** EXERCISE DESCRIPTION **
Return every line from the records below with the string "have".

** MATERIAL PROVIDED **

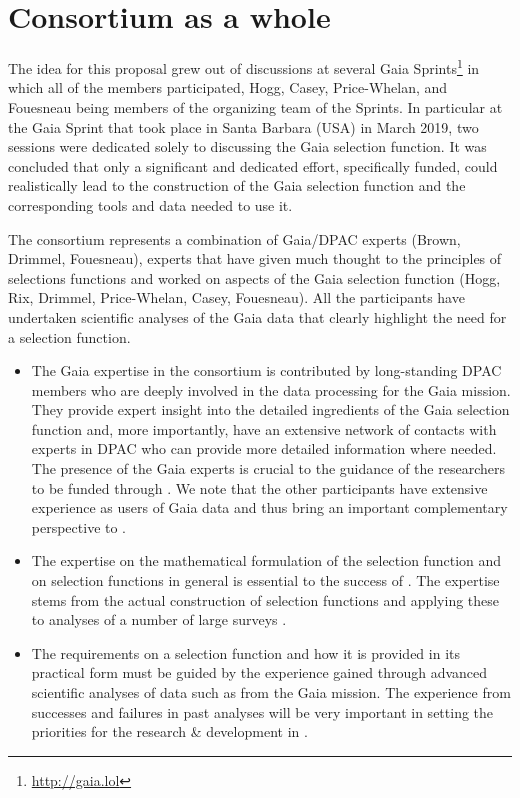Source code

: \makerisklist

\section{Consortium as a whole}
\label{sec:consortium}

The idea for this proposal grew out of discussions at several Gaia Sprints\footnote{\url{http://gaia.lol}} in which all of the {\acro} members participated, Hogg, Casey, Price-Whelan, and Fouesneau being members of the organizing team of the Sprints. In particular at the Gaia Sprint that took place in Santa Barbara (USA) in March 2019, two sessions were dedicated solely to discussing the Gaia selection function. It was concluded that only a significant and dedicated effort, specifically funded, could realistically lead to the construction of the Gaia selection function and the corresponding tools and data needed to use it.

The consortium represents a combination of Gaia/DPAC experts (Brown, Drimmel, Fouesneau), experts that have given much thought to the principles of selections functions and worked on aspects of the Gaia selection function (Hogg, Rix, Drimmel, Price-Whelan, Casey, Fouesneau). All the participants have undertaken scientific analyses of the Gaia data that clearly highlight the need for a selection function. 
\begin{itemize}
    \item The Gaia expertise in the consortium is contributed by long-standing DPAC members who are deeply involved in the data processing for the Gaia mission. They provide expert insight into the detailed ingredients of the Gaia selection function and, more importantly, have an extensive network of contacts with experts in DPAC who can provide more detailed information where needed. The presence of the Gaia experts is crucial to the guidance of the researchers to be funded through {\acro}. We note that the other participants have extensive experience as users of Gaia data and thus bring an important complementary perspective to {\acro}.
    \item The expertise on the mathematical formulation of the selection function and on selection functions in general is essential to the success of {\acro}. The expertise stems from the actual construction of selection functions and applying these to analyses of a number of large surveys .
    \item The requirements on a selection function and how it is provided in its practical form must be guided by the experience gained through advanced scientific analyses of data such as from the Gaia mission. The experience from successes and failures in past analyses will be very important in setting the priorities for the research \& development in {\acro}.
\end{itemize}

---

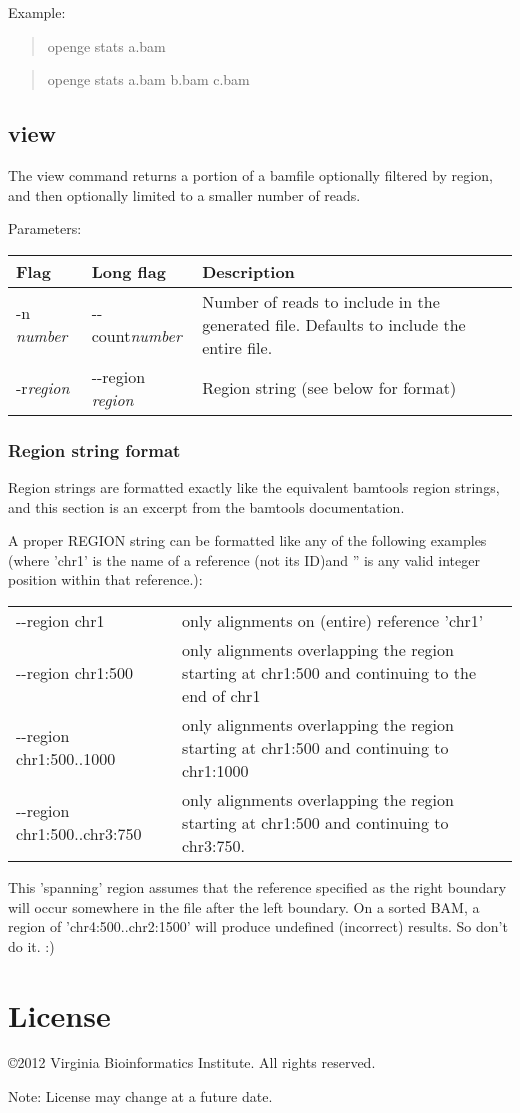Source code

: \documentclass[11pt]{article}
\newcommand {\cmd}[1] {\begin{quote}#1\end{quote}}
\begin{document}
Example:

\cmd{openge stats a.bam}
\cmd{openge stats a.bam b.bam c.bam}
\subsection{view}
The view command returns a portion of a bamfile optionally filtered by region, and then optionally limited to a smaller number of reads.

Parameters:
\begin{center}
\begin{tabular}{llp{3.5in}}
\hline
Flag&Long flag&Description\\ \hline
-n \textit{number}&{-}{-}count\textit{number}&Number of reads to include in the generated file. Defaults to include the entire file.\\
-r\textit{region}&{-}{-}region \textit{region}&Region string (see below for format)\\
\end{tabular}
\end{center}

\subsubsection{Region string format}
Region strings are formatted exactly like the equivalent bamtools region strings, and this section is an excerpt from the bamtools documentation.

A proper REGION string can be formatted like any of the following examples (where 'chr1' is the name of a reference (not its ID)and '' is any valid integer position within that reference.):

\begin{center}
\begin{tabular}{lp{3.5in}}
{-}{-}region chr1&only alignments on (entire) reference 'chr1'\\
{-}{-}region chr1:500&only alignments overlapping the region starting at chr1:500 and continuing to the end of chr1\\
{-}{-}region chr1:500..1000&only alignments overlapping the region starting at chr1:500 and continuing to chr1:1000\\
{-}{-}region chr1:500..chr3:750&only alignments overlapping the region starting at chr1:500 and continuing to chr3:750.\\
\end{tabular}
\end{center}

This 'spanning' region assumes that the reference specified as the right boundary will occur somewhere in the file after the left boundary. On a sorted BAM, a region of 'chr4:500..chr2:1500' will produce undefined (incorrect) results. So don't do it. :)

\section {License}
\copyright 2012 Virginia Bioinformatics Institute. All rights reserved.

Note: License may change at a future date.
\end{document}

** OUTPUT BELOW **
The consortium represents a combination of Gaia/DPAC experts (Brown, Drimmel, Fouesneau), experts that have given much thought to the principles of selections functions and worked on aspects of the Gaia selection function (Hogg, Rix, Drimmel, Price-Whelan, Casey, Fouesneau). All the participants have undertaken scientific analyses of the Gaia data that clearly highlight the need for a selection function. 
    \item The Gaia expertise in the consortium is contributed by long-standing DPAC members who are deeply involved in the data processing for the Gaia mission. They provide expert insight into the detailed ingredients of the Gaia selection function and, more importantly, have an extensive network of contacts with experts in DPAC who can provide more detailed information where needed. The presence of the Gaia experts is crucial to the guidance of the researchers to be funded through {\acro}. We note that the other participants have extensive experience as users of Gaia data and thus bring an important complementary perspective to {\acro}.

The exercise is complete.